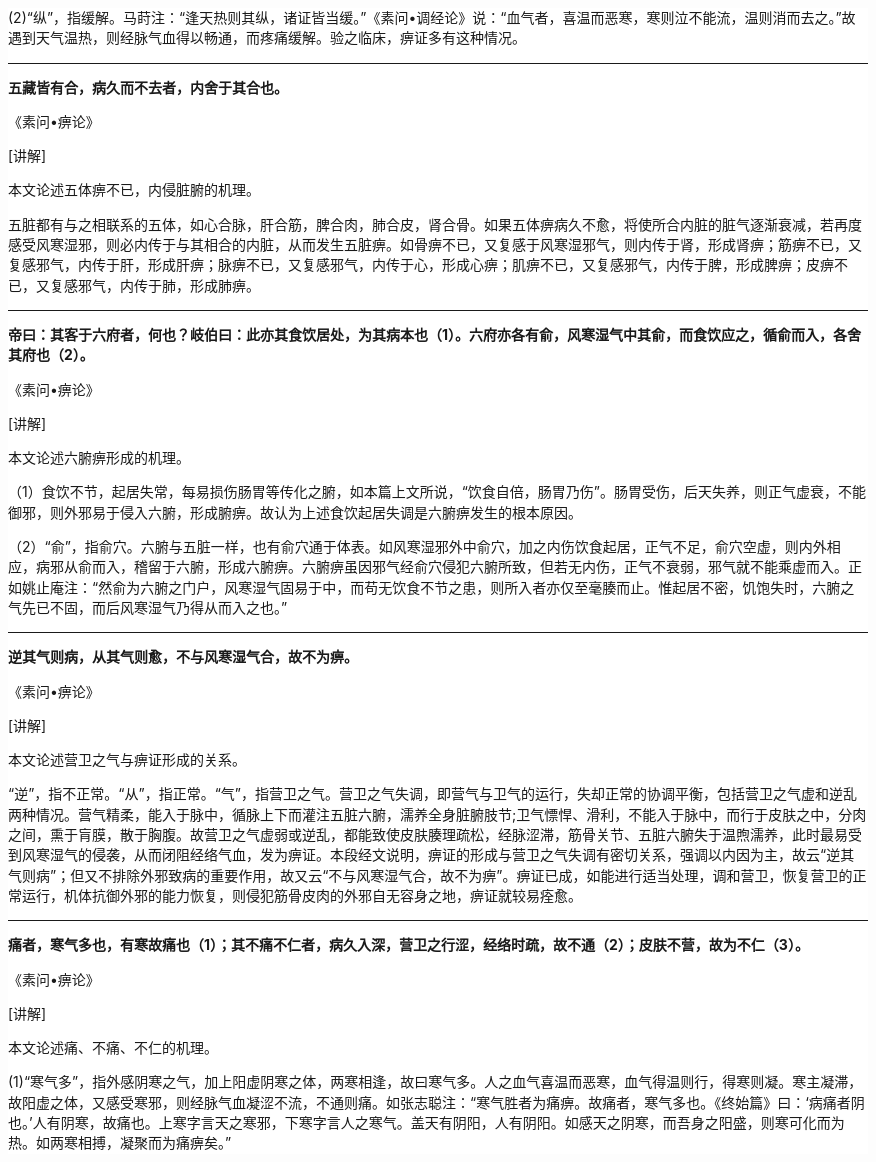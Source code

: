 (2)“纵”，指缓解。马莳注：“逢天热则其纵，诸证皆当缓。”《素问•调经论》说：“血气者，喜温而恶寒，寒则泣不能流，温则消而去之。”故遇到天气温热，则经脉气血得以畅通，而疼痛缓解。验之临床，痹证多有这种情况。

* * *

**五藏皆有合，病久而不去者，内舍于其合也。**

《素问•痹论》

[讲解]

本文论述五体痹不已，内侵脏腑的机理。

五脏都有与之相联系的五体，如心合脉，肝合筋，脾合肉，肺合皮，肾合骨。如果五体痹病久不愈，将使所合内脏的脏气逐渐衰减，若再度感受风寒湿邪，则必内传于与其相合的内脏，从而发生五脏痹。如骨痹不已，又复感于风寒湿邪气，则内传于肾，形成肾痹；筋痹不已，又复感邪气，内传于肝，形成肝痹；脉痹不已，又复感邪气，内传于心，形成心痹；肌痹不已，又复感邪气，内传于脾，形成脾痹；皮痹不已，又复感邪气，内传于肺，形成肺痹。

* * *

**帝曰：其客于六府者，何也？岐伯曰：此亦其食饮居处，为其病本也（1）。六府亦各有俞，风寒湿气中其俞，而食饮应之，循俞而入，各舍其府也（2）。**

《素问•痹论》

[讲解]

本文论述六腑痹形成的机理。

（1）食饮不节，起居失常，每易损伤肠胃等传化之腑，如本篇上文所说，“饮食自倍，肠胃乃伤”。肠胃受伤，后天失养，则正气虚衰，不能御邪，则外邪易于侵入六腑，形成腑痹。故认为上述食饮起居失调是六腑痹发生的根本原因。

（2）“俞”，指俞穴。六腑与五脏一样，也有俞穴通于体表。如风寒湿邪外中俞穴，加之内伤饮食起居，正气不足，俞穴空虚，则内外相应，病邪从俞而入，稽留于六腑，形成六腑痹。六腑痹虽因邪气经俞穴侵犯六腑所致，但若无内伤，正气不衰弱，邪气就不能乘虚而入。正如姚止庵注：“然俞为六腑之门户，风寒湿气固易于中，而苟无饮食不节之患，则所入者亦仅至毫腠而止。惟起居不密，饥饱失时，六腑之气先已不固，而后风寒湿气乃得从而入之也。”

* * *

**逆其气则病，从其气则愈，不与风寒湿气合，故不为痹。**

《素问•痹论》

[讲解]

本文论述营卫之气与痹证形成的关系。

“逆”，指不正常。“从”，指正常。“气”，指营卫之气。营卫之气失调，即营气与卫气的运行，失却正常的协调平衡，包括营卫之气虚和逆乱两种情况。营气精柔，能入于脉中，循脉上下而灌注五脏六腑，濡养全身脏腑肢节;卫气慓悍、滑利，不能入于脉中，而行于皮肤之中，分肉之间，熏于肓膜，散于胸腹。故营卫之气虚弱或逆乱，都能致使皮肤腠理疏松，经脉涩滞，筋骨关节、五脏六腑失于温煦濡养，此时最易受到风寒湿气的侵袭，从而闭阻经络气血，发为痹证。本段经文说明，痹证的形成与营卫之气失调有密切关系，强调以内因为主，故云“逆其气则病”；但又不排除外邪致病的重要作用，故又云“不与风寒湿气合，故不为痹”。痹证已成，如能进行适当处理，调和营卫，恢复营卫的正常运行，机体抗御外邪的能力恢复，则侵犯筋骨皮肉的外邪自无容身之地，痹证就较易痊愈。

* * *

**痛者，寒气多也，有寒故痛也（1）；其不痛不仁者，病久入深，营卫之行涩，经络时疏，故不通（2）；皮肤不营，故为不仁（3）。**

《素问•痹论》

[讲解]

本文论述痛、不痛、不仁的机理。

(1)“寒气多”，指外感阴寒之气，加上阳虚阴寒之体，两寒相逢，故曰寒气多。人之血气喜温而恶寒，血气得温则行，得寒则凝。寒主凝滞，故阳虚之体，又感受寒邪，则经脉气血凝涩不流，不通则痛。如张志聪注：“寒气胜者为痛痹。故痛者，寒气多也。《终始篇》曰：‘病痛者阴也。’人有阴寒，故痛也。上寒字言天之寒邪，下寒字言人之寒气。盖天有阴阳，人有阴阳。如感天之阴寒，而吾身之阳盛，则寒可化而为热。如两寒相搏，凝聚而为痛痹矣。”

+++++

BRIEF: Could you copy the listing above exactly, without its pictures?

SOLUTION BELOW:
Source code

: (2)“纵”，指缓解。马莳注：“逢天热则其纵，诸证皆当缓。”《素问•调经论》说：“血气者，喜温而恶寒，寒则泣不能流，温则消而去之。”故遇到天气温热，则经脉气血得以畅通，而疼痛缓解。验之临床，痹证多有这种情况。

* * *

**五藏皆有合，病久而不去者，内舍于其合也。**

《素问•痹论》

[讲解]

本文论述五体痹不已，内侵脏腑的机理。

五脏都有与之相联系的五体，如心合脉，肝合筋，脾合肉，肺合皮，肾合骨。如果五体痹病久不愈，将使所合内脏的脏气逐渐衰减，若再度感受风寒湿邪，则必内传于与其相合的内脏，从而发生五脏痹。如骨痹不已，又复感于风寒湿邪气，则内传于肾，形成肾痹；筋痹不已，又复感邪气，内传于肝，形成肝痹；脉痹不已，又复感邪气，内传于心，形成心痹；肌痹不已，又复感邪气，内传于脾，形成脾痹；皮痹不已，又复感邪气，内传于肺，形成肺痹。

* * *

**帝曰：其客于六府者，何也？岐伯曰：此亦其食饮居处，为其病本也（1）。六府亦各有俞，风寒湿气中其俞，而食饮应之，循俞而入，各舍其府也（2）。**

《素问•痹论》

[讲解]

本文论述六腑痹形成的机理。

（1）食饮不节，起居失常，每易损伤肠胃等传化之腑，如本篇上文所说，“饮食自倍，肠胃乃伤”。肠胃受伤，后天失养，则正气虚衰，不能御邪，则外邪易于侵入六腑，形成腑痹。故认为上述食饮起居失调是六腑痹发生的根本原因。

（2）“俞”，指俞穴。六腑与五脏一样，也有俞穴通于体表。如风寒湿邪外中俞穴，加之内伤饮食起居，正气不足，俞穴空虚，则内外相应，病邪从俞而入，稽留于六腑，形成六腑痹。六腑痹虽因邪气经俞穴侵犯六腑所致，但若无内伤，正气不衰弱，邪气就不能乘虚而入。正如姚止庵注：“然俞为六腑之门户，风寒湿气固易于中，而苟无饮食不节之患，则所入者亦仅至毫腠而止。惟起居不密，饥饱失时，六腑之气先已不固，而后风寒湿气乃得从而入之也。”

* * *

**逆其气则病，从其气则愈，不与风寒湿气合，故不为痹。**

《素问•痹论》

[讲解]

本文论述营卫之气与痹证形成的关系。

“逆”，指不正常。“从”，指正常。“气”，指营卫之气。营卫之气失调，即营气与卫气的运行，失却正常的协调平衡，包括营卫之气虚和逆乱两种情况。营气精柔，能入于脉中，循脉上下而灌注五脏六腑，濡养全身脏腑肢节;卫气慓悍、滑利，不能入于脉中，而行于皮肤之中，分肉之间，熏于肓膜，散于胸腹。故营卫之气虚弱或逆乱，都能致使皮肤腠理疏松，经脉涩滞，筋骨关节、五脏六腑失于温煦濡养，此时最易受到风寒湿气的侵袭，从而闭阻经络气血，发为痹证。本段经文说明，痹证的形成与营卫之气失调有密切关系，强调以内因为主，故云“逆其气则病”；但又不排除外邪致病的重要作用，故又云“不与风寒湿气合，故不为痹”。痹证已成，如能进行适当处理，调和营卫，恢复营卫的正常运行，机体抗御外邪的能力恢复，则侵犯筋骨皮肉的外邪自无容身之地，痹证就较易痊愈。

* * *

**痛者，寒气多也，有寒故痛也（1）；其不痛不仁者，病久入深，营卫之行涩，经络时疏，故不通（2）；皮肤不营，故为不仁（3）。**

《素问•痹论》

[讲解]

本文论述痛、不痛、不仁的机理。

(1)“寒气多”，指外感阴寒之气，加上阳虚阴寒之体，两寒相逢，故曰寒气多。人之血气喜温而恶寒，血气得温则行，得寒则凝。寒主凝滞，故阳虚之体，又感受寒邪，则经脉气血凝涩不流，不通则痛。如张志聪注：“寒气胜者为痛痹。故痛者，寒气多也。《终始篇》曰：‘病痛者阴也。’人有阴寒，故痛也。上寒字言天之寒邪，下寒字言人之寒气。盖天有阴阳，人有阴阳。如感天之阴寒，而吾身之阳盛，则寒可化而为热。如两寒相搏，凝聚而为痛痹矣。”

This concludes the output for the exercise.